--- PROVIDED DATA Enclosed Below ---

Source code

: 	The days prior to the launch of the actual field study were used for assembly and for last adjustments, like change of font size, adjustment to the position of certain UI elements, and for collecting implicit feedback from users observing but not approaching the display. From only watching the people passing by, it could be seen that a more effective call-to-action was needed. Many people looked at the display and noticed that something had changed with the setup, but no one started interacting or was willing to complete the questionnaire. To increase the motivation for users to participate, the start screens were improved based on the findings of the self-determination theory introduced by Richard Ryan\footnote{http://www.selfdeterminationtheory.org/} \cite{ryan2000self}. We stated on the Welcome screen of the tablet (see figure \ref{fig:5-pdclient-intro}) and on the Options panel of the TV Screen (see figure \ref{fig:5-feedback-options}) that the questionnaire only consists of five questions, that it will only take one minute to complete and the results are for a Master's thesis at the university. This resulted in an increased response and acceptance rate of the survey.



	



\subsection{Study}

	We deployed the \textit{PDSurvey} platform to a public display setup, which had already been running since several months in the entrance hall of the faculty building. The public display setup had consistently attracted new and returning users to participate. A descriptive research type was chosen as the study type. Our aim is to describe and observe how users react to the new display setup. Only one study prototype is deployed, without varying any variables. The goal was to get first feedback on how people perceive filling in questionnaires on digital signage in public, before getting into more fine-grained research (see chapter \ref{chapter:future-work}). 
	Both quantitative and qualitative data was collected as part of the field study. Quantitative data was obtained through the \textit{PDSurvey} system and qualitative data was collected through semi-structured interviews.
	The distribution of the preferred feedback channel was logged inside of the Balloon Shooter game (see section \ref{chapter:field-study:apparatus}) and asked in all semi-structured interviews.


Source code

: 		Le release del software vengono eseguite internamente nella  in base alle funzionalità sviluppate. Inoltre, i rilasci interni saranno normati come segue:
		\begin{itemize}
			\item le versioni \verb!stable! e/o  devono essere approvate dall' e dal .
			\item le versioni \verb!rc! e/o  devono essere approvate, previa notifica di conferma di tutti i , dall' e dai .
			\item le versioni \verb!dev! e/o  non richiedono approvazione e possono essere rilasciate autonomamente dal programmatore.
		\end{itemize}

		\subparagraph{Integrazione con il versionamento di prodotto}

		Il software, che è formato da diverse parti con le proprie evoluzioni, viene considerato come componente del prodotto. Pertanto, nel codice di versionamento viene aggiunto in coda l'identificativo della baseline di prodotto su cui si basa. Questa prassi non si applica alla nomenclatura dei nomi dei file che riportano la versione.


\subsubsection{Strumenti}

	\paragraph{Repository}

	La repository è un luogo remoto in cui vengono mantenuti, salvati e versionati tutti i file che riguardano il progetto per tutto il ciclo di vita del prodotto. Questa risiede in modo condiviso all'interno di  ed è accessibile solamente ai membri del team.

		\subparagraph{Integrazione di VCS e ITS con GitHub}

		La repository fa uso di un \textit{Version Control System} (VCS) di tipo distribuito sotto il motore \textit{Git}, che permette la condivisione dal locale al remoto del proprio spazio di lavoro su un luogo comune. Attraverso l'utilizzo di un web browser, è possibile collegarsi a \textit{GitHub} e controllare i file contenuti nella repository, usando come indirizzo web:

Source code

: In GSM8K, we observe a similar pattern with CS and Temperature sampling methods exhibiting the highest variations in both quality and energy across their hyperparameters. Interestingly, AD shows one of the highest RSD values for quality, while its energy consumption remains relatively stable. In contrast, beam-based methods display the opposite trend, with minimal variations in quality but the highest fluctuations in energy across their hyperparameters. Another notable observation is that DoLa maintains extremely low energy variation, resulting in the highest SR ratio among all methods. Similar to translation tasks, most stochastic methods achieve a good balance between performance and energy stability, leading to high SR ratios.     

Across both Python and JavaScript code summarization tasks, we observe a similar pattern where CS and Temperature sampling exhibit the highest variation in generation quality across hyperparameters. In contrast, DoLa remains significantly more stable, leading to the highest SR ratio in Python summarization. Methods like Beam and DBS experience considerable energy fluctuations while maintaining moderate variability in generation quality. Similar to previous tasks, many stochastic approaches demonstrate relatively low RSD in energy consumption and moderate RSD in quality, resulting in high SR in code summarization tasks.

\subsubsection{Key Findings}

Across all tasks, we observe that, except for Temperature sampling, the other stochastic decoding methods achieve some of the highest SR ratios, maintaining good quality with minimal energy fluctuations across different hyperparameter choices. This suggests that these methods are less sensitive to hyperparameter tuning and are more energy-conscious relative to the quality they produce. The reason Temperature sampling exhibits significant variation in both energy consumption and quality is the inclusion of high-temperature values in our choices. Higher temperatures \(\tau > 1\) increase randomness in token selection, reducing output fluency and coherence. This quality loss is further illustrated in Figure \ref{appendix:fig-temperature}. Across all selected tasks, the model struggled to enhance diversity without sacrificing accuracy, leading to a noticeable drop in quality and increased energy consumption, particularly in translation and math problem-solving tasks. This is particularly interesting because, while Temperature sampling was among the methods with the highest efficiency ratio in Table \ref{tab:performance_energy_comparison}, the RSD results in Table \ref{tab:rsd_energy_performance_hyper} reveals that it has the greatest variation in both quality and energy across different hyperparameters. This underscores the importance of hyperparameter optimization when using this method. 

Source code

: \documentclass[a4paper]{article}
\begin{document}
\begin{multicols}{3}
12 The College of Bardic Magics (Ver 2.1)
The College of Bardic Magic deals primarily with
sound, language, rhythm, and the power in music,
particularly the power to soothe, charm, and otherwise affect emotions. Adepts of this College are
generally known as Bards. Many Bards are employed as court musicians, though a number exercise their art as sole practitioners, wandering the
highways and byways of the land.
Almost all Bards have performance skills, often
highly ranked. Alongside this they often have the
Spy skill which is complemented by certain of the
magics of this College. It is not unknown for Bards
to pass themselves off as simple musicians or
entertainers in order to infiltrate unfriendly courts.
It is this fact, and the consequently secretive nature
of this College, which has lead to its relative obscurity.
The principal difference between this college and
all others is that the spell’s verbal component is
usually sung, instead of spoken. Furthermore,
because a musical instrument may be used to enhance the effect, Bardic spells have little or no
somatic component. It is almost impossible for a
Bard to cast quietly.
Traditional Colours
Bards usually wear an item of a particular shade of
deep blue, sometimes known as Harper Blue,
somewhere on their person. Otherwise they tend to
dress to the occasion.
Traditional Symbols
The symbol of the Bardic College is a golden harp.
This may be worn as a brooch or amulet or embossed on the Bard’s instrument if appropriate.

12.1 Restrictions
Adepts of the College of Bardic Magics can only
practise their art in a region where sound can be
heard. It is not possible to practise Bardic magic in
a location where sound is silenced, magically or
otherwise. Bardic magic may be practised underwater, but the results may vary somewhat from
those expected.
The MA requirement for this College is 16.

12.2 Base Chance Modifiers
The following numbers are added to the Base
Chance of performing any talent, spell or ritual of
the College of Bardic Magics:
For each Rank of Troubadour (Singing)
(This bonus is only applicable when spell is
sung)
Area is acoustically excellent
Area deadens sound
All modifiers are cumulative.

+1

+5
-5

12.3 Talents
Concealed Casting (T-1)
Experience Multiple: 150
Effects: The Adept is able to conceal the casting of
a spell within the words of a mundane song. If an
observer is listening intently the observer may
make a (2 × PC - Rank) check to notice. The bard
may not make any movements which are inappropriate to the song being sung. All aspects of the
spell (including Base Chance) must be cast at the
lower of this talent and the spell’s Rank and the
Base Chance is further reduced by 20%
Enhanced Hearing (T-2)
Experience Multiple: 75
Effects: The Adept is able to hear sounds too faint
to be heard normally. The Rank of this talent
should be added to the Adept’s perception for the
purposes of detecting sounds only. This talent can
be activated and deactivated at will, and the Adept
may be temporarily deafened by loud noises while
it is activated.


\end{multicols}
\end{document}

--- End of Enclosed PROVIDED DATA ---

TASK DIRECTIONS.
A complete, exact transcription of the data above is the required answer.

SOLUTION TO THIS EXERCISE.
Source code

: 	The days prior to the launch of the actual field study were used for assembly and for last adjustments, like change of font size, adjustment to the position of certain UI elements, and for collecting implicit feedback from users observing but not approaching the display. From only watching the people passing by, it could be seen that a more effective call-to-action was needed. Many people looked at the display and noticed that something had changed with the setup, but no one started interacting or was willing to complete the questionnaire. To increase the motivation for users to participate, the start screens were improved based on the findings of the self-determination theory introduced by Richard Ryan\footnote{http://www.selfdeterminationtheory.org/} \cite{ryan2000self}. We stated on the Welcome screen of the tablet (see figure \ref{fig:5-pdclient-intro}) and on the Options panel of the TV Screen (see figure \ref{fig:5-feedback-options}) that the questionnaire only consists of five questions, that it will only take one minute to complete and the results are for a Master's thesis at the university. This resulted in an increased response and acceptance rate of the survey.



	



\subsection{Study}

	We deployed the \textit{PDSurvey} platform to a public display setup, which had already been running since several months in the entrance hall of the faculty building. The public display setup had consistently attracted new and returning users to participate. A descriptive research type was chosen as the study type. Our aim is to describe and observe how users react to the new display setup. Only one study prototype is deployed, without varying any variables. The goal was to get first feedback on how people perceive filling in questionnaires on digital signage in public, before getting into more fine-grained research (see chapter \ref{chapter:future-work}). 
	Both quantitative and qualitative data was collected as part of the field study. Quantitative data was obtained through the \textit{PDSurvey} system and qualitative data was collected through semi-structured interviews.
	The distribution of the preferred feedback channel was logged inside of the Balloon Shooter game (see section \ref{chapter:field-study:apparatus}) and asked in all semi-structured interviews.


Source code

: 		Le release del software vengono eseguite internamente nella  in base alle funzionalità sviluppate. Inoltre, i rilasci interni saranno normati come segue:
		\begin{itemize}
			\item le versioni \verb!stable! e/o  devono essere approvate dall' e dal .
			\item le versioni \verb!rc! e/o  devono essere approvate, previa notifica di conferma di tutti i , dall' e dai .
			\item le versioni \verb!dev! e/o  non richiedono approvazione e possono essere rilasciate autonomamente dal programmatore.
		\end{itemize}

		\subparagraph{Integrazione con il versionamento di prodotto}

		Il software, che è formato da diverse parti con le proprie evoluzioni, viene considerato come componente del prodotto. Pertanto, nel codice di versionamento viene aggiunto in coda l'identificativo della baseline di prodotto su cui si basa. Questa prassi non si applica alla nomenclatura dei nomi dei file che riportano la versione.


\subsubsection{Strumenti}

	\paragraph{Repository}

	La repository è un luogo remoto in cui vengono mantenuti, salvati e versionati tutti i file che riguardano il progetto per tutto il ciclo di vita del prodotto. Questa risiede in modo condiviso all'interno di  ed è accessibile solamente ai membri del team.

		\subparagraph{Integrazione di VCS e ITS con GitHub}

		La repository fa uso di un \textit{Version Control System} (VCS) di tipo distribuito sotto il motore \textit{Git}, che permette la condivisione dal locale al remoto del proprio spazio di lavoro su un luogo comune. Attraverso l'utilizzo di un web browser, è possibile collegarsi a \textit{GitHub} e controllare i file contenuti nella repository, usando come indirizzo web:

Source code

: In GSM8K, we observe a similar pattern with CS and Temperature sampling methods exhibiting the highest variations in both quality and energy across their hyperparameters. Interestingly, AD shows one of the highest RSD values for quality, while its energy consumption remains relatively stable. In contrast, beam-based methods display the opposite trend, with minimal variations in quality but the highest fluctuations in energy across their hyperparameters. Another notable observation is that DoLa maintains extremely low energy variation, resulting in the highest SR ratio among all methods. Similar to translation tasks, most stochastic methods achieve a good balance between performance and energy stability, leading to high SR ratios.     

Across both Python and JavaScript code summarization tasks, we observe a similar pattern where CS and Temperature sampling exhibit the highest variation in generation quality across hyperparameters. In contrast, DoLa remains significantly more stable, leading to the highest SR ratio in Python summarization. Methods like Beam and DBS experience considerable energy fluctuations while maintaining moderate variability in generation quality. Similar to previous tasks, many stochastic approaches demonstrate relatively low RSD in energy consumption and moderate RSD in quality, resulting in high SR in code summarization tasks.

\subsubsection{Key Findings}

Across all tasks, we observe that, except for Temperature sampling, the other stochastic decoding methods achieve some of the highest SR ratios, maintaining good quality with minimal energy fluctuations across different hyperparameter choices. This suggests that these methods are less sensitive to hyperparameter tuning and are more energy-conscious relative to the quality they produce. The reason Temperature sampling exhibits significant variation in both energy consumption and quality is the inclusion of high-temperature values in our choices. Higher temperatures \(\tau > 1\) increase randomness in token selection, reducing output fluency and coherence. This quality loss is further illustrated in Figure \ref{appendix:fig-temperature}. Across all selected tasks, the model struggled to enhance diversity without sacrificing accuracy, leading to a noticeable drop in quality and increased energy consumption, particularly in translation and math problem-solving tasks. This is particularly interesting because, while Temperature sampling was among the methods with the highest efficiency ratio in Table \ref{tab:performance_energy_comparison}, the RSD results in Table \ref{tab:rsd_energy_performance_hyper} reveals that it has the greatest variation in both quality and energy across different hyperparameters. This underscores the importance of hyperparameter optimization when using this method. 

Source code

: \documentclass[a4paper]{article}
\begin{document}
\begin{multicols}{3}
12 The College of Bardic Magics (Ver 2.1)
The College of Bardic Magic deals primarily with
sound, language, rhythm, and the power in music,
particularly the power to soothe, charm, and otherwise affect emotions. Adepts of this College are
generally known as Bards. Many Bards are employed as court musicians, though a number exercise their art as sole practitioners, wandering the
highways and byways of the land.
Almost all Bards have performance skills, often
highly ranked. Alongside this they often have the
Spy skill which is complemented by certain of the
magics of this College. It is not unknown for Bards
to pass themselves off as simple musicians or
entertainers in order to infiltrate unfriendly courts.
It is this fact, and the consequently secretive nature
of this College, which has lead to its relative obscurity.
The principal difference between this college and
all others is that the spell’s verbal component is
usually sung, instead of spoken. Furthermore,
because a musical instrument may be used to enhance the effect, Bardic spells have little or no
somatic component. It is almost impossible for a
Bard to cast quietly.
Traditional Colours
Bards usually wear an item of a particular shade of
deep blue, sometimes known as Harper Blue,
somewhere on their person. Otherwise they tend to
dress to the occasion.
Traditional Symbols
The symbol of the Bardic College is a golden harp.
This may be worn as a brooch or amulet or embossed on the Bard’s instrument if appropriate.

12.1 Restrictions
Adepts of the College of Bardic Magics can only
practise their art in a region where sound can be
heard. It is not possible to practise Bardic magic in
a location where sound is silenced, magically or
otherwise. Bardic magic may be practised underwater, but the results may vary somewhat from
those expected.
The MA requirement for this College is 16.

12.2 Base Chance Modifiers
The following numbers are added to the Base
Chance of performing any talent, spell or ritual of
the College of Bardic Magics:
For each Rank of Troubadour (Singing)
(This bonus is only applicable when spell is
sung)
Area is acoustically excellent
Area deadens sound
All modifiers are cumulative.

+1

+5
-5

12.3 Talents
Concealed Casting (T-1)
Experience Multiple: 150
Effects: The Adept is able to conceal the casting of
a spell within the words of a mundane song. If an
observer is listening intently the observer may
make a (2 × PC - Rank) check to notice. The bard
may not make any movements which are inappropriate to the song being sung. All aspects of the
spell (including Base Chance) must be cast at the
lower of this talent and the spell’s Rank and the
Base Chance is further reduced by 20%
Enhanced Hearing (T-2)
Experience Multiple: 75
Effects: The Adept is able to hear sounds too faint
to be heard normally. The Rank of this talent
should be added to the Adept’s perception for the
purposes of detecting sounds only. This talent can
be activated and deactivated at will, and the Adept
may be temporarily deafened by loud noises while
it is activated.


\end{multicols}
\end{document}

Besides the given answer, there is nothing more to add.